* **ASSIGNMENT**:
Your response should consist of every entry, unchanged.

■ ■ ■ ■

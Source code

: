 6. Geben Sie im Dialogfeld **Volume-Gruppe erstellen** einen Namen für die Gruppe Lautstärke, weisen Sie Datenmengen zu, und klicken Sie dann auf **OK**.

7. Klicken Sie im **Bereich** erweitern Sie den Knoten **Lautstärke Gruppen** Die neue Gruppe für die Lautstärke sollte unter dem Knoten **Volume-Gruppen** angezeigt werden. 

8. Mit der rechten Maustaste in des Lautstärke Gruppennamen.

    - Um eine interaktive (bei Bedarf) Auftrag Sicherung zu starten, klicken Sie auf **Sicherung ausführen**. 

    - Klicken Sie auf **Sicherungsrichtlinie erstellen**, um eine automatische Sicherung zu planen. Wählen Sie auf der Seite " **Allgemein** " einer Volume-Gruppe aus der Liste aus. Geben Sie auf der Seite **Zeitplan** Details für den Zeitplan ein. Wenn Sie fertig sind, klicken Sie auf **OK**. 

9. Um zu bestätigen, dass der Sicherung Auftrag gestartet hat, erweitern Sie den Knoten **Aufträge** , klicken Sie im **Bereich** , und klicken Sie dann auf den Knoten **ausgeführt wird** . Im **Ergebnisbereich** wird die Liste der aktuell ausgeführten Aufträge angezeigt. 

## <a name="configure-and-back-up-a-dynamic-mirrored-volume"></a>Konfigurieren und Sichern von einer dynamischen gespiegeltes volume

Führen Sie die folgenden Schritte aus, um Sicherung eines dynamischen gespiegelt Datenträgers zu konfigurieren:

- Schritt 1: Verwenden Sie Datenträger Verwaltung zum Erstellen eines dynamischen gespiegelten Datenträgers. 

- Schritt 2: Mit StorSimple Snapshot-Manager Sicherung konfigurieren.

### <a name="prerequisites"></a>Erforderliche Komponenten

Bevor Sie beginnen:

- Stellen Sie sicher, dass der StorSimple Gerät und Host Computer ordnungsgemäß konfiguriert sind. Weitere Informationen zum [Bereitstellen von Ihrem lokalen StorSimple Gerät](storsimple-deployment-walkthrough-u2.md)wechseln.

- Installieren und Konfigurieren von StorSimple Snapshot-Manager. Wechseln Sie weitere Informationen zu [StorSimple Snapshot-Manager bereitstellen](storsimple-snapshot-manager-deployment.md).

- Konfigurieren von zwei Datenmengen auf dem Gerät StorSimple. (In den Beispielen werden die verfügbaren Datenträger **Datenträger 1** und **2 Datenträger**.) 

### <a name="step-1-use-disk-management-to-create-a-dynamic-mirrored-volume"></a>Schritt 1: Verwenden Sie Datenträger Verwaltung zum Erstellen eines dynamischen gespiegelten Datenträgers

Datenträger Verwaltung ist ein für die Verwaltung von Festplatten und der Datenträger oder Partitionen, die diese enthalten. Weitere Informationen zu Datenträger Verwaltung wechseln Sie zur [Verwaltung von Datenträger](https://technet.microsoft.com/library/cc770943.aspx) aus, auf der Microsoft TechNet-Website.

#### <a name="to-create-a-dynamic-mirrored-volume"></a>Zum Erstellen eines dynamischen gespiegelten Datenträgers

■ ■ ■ ■

* **RESULT**:
Source code

: 6. Geben Sie im Dialogfeld **Volume-Gruppe erstellen** einen Namen für die Gruppe Lautstärke, weisen Sie Datenmengen zu, und klicken Sie dann auf **OK**.

7. Klicken Sie im **Bereich** erweitern Sie den Knoten **Lautstärke Gruppen** Die neue Gruppe für die Lautstärke sollte unter dem Knoten **Volume-Gruppen** angezeigt werden. 

8. Mit der rechten Maustaste in des Lautstärke Gruppennamen.

    - Um eine interaktive (bei Bedarf) Auftrag Sicherung zu starten, klicken Sie auf **Sicherung ausführen**. 

    - Klicken Sie auf **Sicherungsrichtlinie erstellen**, um eine automatische Sicherung zu planen. Wählen Sie auf der Seite " **Allgemein** " einer Volume-Gruppe aus der Liste aus. Geben Sie auf der Seite **Zeitplan** Details für den Zeitplan ein. Wenn Sie fertig sind, klicken Sie auf **OK**. 

9. Um zu bestätigen, dass der Sicherung Auftrag gestartet hat, erweitern Sie den Knoten **Aufträge** , klicken Sie im **Bereich** , und klicken Sie dann auf den Knoten **ausgeführt wird** . Im **Ergebnisbereich** wird die Liste der aktuell ausgeführten Aufträge angezeigt. 

## <a name="configure-and-back-up-a-dynamic-mirrored-volume"></a>Konfigurieren und Sichern von einer dynamischen gespiegeltes volume

Führen Sie die folgenden Schritte aus, um Sicherung eines dynamischen gespiegelt Datenträgers zu konfigurieren:

- Schritt 1: Verwenden Sie Datenträger Verwaltung zum Erstellen eines dynamischen gespiegelten Datenträgers. 

- Schritt 2: Mit StorSimple Snapshot-Manager Sicherung konfigurieren.

### <a name="prerequisites"></a>Erforderliche Komponenten

Bevor Sie beginnen:

- Stellen Sie sicher, dass der StorSimple Gerät und Host Computer ordnungsgemäß konfiguriert sind. Weitere Informationen zum [Bereitstellen von Ihrem lokalen StorSimple Gerät](storsimple-deployment-walkthrough-u2.md)wechseln.

- Installieren und Konfigurieren von StorSimple Snapshot-Manager. Wechseln Sie weitere Informationen zu [StorSimple Snapshot-Manager bereitstellen](storsimple-snapshot-manager-deployment.md).

- Konfigurieren von zwei Datenmengen auf dem Gerät StorSimple. (In den Beispielen werden die verfügbaren Datenträger **Datenträger 1** und **2 Datenträger**.) 

### <a name="step-1-use-disk-management-to-create-a-dynamic-mirrored-volume"></a>Schritt 1: Verwenden Sie Datenträger Verwaltung zum Erstellen eines dynamischen gespiegelten Datenträgers

Datenträger Verwaltung ist ein für die Verwaltung von Festplatten und der Datenträger oder Partitionen, die diese enthalten. Weitere Informationen zu Datenträger Verwaltung wechseln Sie zur [Verwaltung von Datenträger](https://technet.microsoft.com/library/cc770943.aspx) aus, auf der Microsoft TechNet-Website.

#### <a name="to-create-a-dynamic-mirrored-volume"></a>Zum Erstellen eines dynamischen gespiegelten Datenträgers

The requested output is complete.